Besides being a better search phrase than Axiom Action, Hospital Patient Advocate clearly communicates my focus on helping patient-families understand that they’ve a need to advocate, and to obtain some guidance about how to approach and actually do it.

In addition to Hospital Patient Advocate, we’ve split off of Axiom Action also. Harvest is devoted to my wife Deborah’s work and her stellar book, Harvest the Bounty of Your Career—an artistic, must-read must-see that uses a tree metaphor for examining, evaluating and elevating one’s roots, branches, fruits, and seeds whenever one moves through different life phases.

See you over at the new sites.

December 13, 2010

Nanny Nay Nay

Filed under: Notes from the Waiting Room — bartwindrum @ 6:38 pm

I’m driving through Wyoming, and the trip has gotten weird.

Four months ago my soon-to-be 21-year-old daughter’s cute-Ute second-generation Rav4 got rear-ended and totaled on I-70 west of Denver. Now I’m headed back to Colorado’s Front Range, this time in a larger, third-gen Rav4. The market’s better for buyers in the Salt Lake corridor, Utah’s Front Range equivalent. As I did three years prior, I flew over, hit the dealer by noon and the road an hour later. Depending upon the route—the longer, more scenic Colorado route, affording an apre-dinner swim/soak at Glenwood Hot Springs, or the shorter route across southern Wyoming—I arrive home either 15 or 18 hours later, having inaugurated the vehicle. After taking the Rav up to 95mph, I set the cruise control at 82.

Southern Wyoming means I-80, a trucker’s road. The drive has a unique rhythm: approach a tractor-trailer rig from behind, set blinker and pass left, reset blinker, slide right, repeat. Sometimes I pass strings of trucks coupled by their slipstreams. Invariably, they glimmer in all the headlights, as if their every surface has been polished.

I brought a few CDs along for the drive, including a 1994 Windham Hill sampler. The sampler contains 46 song excerpts from their catalog plus one or two full-length songs. Without exception, all I know of each artist and song is its CD snippet. The CD has its own overall shape, making it an “album” all its own.

Track 27 captures me; it’s mesmerizing. An instrumental augmented by a 16 bar vocalization in a language I cannot understand—if it’s a language at all; for all I know it’s simply a syllabled melody. As the excerpt fades, I discern it shift into what I’ve since learned is the entire balance of the tune; the vocalization appears only during this first minute.

Poking the reverse scan button, it played again. Again I poked reverse scan, this time attempting to force the playback into proper timing, as if the ditty were a perfectly timed 24 bar loop.

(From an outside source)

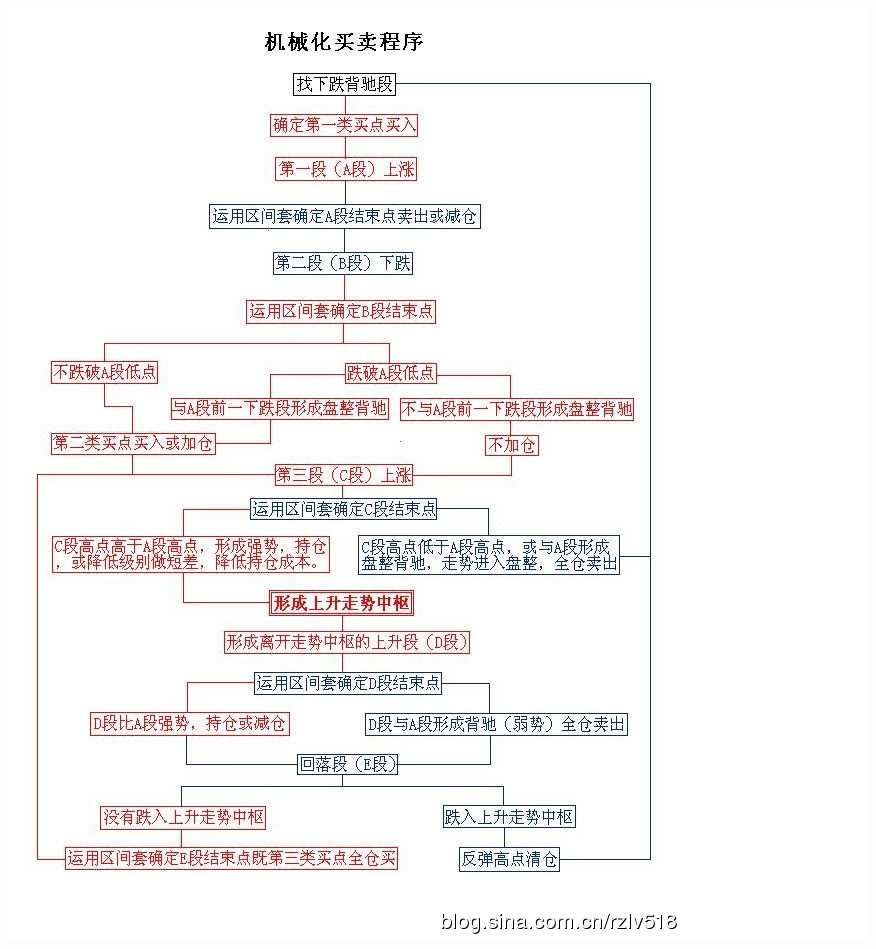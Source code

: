![简单缠学习贴2016.10.19更新顺势交易的重要性](%E7%AE%80%E5%8D%95%E7%BC%A0.assets/0030fxaszy7ojmbc5dod2_690-16392408420893-16392408434764.png)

I’m interested in about 54 seconds of this 60 section excerpt. I played fusion drumset for twenty years, and it didn’t take long for me to find the correct timing: on the 3rd 16th-note upbeat (counted one-ee-and-uh two-ee-and-uh-three-ee-and-UH) I’d depress the button with percussive physicality, the wrist-arm followthrough much like when crashing a cymbal—and the loop played in perfect tempo.

For hours, around dozens of trucks, for hundreds of miles.

Now, I can’t leave things alone; I must make meaning of them. Since my parents died and my entry into patient advocacy, I often find my thoughts enmeshed in things related to all this.  I tried to decipher the vocalization. Here’s what I made of it:

Be Nanny
Nanny nay-nay
Be—you know?
Oh, no no
Be—you know?

I’m sure that this is not what’s enunciated. Since writing Notes from the Waiting Room: Managing a Loved One’s (End of Life) Hospitalization it takes very little for me to slip into ruminations about my parents’ demises and my subsequent patient-family advocacy work (a result of that existential harm I talk about). When zoning on cross-country drives this mindset takes over. (I have another metaphor for the mindset, but that’s an entirely different story.)

So what meaning do I make of my meaning? A continuum. A feminine continuum.

Be Nanny. My grandma. My mom, grandma to my daughter. My wife, grandma-to-be someday. My daughter, grandma when I’m long gone.

Nanny Nay Nay. Our role as patient advocates concerned with minimizing and mitigating risks to our hospitalized loved ones. Nanny, no matter our gender. Nay Nay; refusing to accept systemic shortcuts and shortcomings.

Oh, no no. Exactly what we think and feel time and again on the spur of every untoward moment.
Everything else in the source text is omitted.